Generation time: Generation time is the time required for bacteria to grow and divide i.e. one
complete cell division. Some microbes are able to divide as rapidly (by binary fission) as once
every 12 to 15 minutes, others require up to several hours, and a few very slow-growing
bacteria may require more than 24 hours per cell division. Bacterial populations are expressed
as colony-forming units per ml (CFU/ml).
Bacterial growth curve..
1. Lag phase: During the lag phase, bacteria take some time to adapt themselves to
the new growth conditions. The lag phase is characterized by:
• No cell division
• No increase in the number of cells.
• Increase in size of bacteria
• Synthesis of RNA, enzymes, and co-enzymes for physiological activities.
2. Log phase/Exponential: Microorganisms start dividing at a constant rate.
• Bacterial cell numbers double with time
• Rate of growth remains constant
• Bacteria have the smallest size
3. Stationary phase: Cell division stops due to nutrient exhaustion and accumulation
of toxic products. The viable count remains stationary as equilibrium exists between
the dying cells and the newly formed cells. Production of antibiotics such as
Penicillin, streptomycin, etc, and enzymes by certain bacteria occur during this
phase. In endospore-forming bacteria, sporulation occurs as the bacteria enter the
stationary phase.
Bacterial growth curve…
• Death phase: This is the phase when the population decreased due to
cell death. Since it is a closed system, there is no way to add nutrients
or remove waste products.

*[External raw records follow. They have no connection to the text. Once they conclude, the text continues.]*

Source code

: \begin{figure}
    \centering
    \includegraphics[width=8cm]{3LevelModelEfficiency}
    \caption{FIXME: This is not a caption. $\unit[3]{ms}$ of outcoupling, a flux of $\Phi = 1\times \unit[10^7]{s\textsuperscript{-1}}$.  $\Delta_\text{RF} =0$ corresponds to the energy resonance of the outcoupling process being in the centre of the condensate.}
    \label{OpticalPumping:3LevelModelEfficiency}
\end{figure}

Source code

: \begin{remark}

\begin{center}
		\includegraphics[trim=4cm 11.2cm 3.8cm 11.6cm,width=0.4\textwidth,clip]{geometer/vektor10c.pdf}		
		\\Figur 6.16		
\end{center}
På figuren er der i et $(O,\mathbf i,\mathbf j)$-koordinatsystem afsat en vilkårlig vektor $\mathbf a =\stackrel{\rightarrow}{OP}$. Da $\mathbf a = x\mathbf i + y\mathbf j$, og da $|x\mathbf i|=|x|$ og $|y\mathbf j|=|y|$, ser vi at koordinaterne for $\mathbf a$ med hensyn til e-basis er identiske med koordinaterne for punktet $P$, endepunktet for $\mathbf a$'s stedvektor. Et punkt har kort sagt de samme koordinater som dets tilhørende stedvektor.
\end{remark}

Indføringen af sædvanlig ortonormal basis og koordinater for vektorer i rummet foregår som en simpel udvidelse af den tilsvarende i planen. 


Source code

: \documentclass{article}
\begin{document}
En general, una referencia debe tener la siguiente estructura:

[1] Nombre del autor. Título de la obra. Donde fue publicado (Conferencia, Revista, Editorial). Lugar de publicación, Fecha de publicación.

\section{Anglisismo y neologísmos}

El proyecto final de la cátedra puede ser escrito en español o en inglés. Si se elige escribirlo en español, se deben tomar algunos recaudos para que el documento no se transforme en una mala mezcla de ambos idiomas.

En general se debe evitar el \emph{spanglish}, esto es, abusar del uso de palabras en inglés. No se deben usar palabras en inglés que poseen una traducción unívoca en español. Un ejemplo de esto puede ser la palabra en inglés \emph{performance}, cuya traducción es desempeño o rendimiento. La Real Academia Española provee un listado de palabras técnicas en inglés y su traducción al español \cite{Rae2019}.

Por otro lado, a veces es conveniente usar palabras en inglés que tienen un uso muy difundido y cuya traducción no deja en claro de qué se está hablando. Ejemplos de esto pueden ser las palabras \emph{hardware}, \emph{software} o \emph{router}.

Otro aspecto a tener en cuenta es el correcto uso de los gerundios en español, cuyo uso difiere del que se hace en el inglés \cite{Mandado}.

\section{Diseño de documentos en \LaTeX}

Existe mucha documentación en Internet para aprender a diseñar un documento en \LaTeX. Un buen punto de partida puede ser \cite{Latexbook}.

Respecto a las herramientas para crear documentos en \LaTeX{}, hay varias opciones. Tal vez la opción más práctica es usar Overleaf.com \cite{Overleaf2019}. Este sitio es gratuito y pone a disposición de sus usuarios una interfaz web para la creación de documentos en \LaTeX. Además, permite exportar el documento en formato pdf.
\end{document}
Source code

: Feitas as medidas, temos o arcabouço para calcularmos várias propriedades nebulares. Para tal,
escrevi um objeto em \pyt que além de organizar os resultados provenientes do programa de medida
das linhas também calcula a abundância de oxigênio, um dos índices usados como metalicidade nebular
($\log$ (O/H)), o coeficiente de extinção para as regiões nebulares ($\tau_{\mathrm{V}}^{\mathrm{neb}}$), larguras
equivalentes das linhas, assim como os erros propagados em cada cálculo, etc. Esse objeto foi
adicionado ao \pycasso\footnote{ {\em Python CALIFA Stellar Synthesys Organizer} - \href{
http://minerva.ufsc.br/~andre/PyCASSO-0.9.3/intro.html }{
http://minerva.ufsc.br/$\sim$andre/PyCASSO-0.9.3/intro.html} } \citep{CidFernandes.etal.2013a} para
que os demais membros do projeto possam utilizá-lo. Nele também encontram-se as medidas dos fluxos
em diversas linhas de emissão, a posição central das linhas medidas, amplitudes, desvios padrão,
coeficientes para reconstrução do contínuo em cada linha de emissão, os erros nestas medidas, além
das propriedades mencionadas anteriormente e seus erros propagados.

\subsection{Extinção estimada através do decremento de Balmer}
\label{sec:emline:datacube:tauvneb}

Eventually, this leads to unfavorable
conditions and a decrease in the number of living cells in the
population.
Yeasts
• Yeasts are eukaryotic, unicellular organisms. Yeast sizes vary greatly,
depending on species and environment, typically measuring 3–
4 µm in diameter, although some yeasts can grow to 40 µm in size.
• Most yeasts reproduce asexually by mitosis, and many do so by the asymmetric
division process known as budding. Yeasts may be divided into two groups
according to their method of reproduction:
Budding: called Fungi imperfecti or false yeasts
Budding and spore formation: called Ascomycetes or true yeasts
• With their single-celled growth habit, yeasts can be contrasted with molds,
which grow hyphae. Fungal species that can take both forms (depending on
temperature or other conditions) are called dimorphic fungi.
• Yeasts are very common in the environment, and are often isolated from sugar-rich materials.
• The yeast species Saccharomyces cerevisiae converts carbohydrates to carbon
dioxide and alcohols through the process of fermentation. Kefir and kumis are milk products
made by fermenting milk with yeast and bacteria.
Molds
• Molds are multinucleated, filamentous fungi composed of hyphae. A hypha is a branching,
tubular structure from 2-10 µm in diameter and is usually divided into cell-like units by
cross-walls called septa. The total mass of hyphae is termed mycelium. The portion of the
mycelium that anchors the mold and absorbs nutrients is called the vegetative
mycelium; the portion that produces asexual reproductive spores is termed the aerial
mycelium.
• Molds possess a rigid polysaccharide cell wall composed mostly of chitin and, like all fungi,
are eukaryotic. Molds reproduce primarily by means of asexual reproductive spores such
as conidiospores, sporangiospores, and arthrospores. These spores are disseminated by air,
water, animals, or objects and upon landing in a suitable environment, germinate and
produce new hyphae. Molds may also reproduce by means of sexual spores such as
ascospores and zygospores, but this is not common.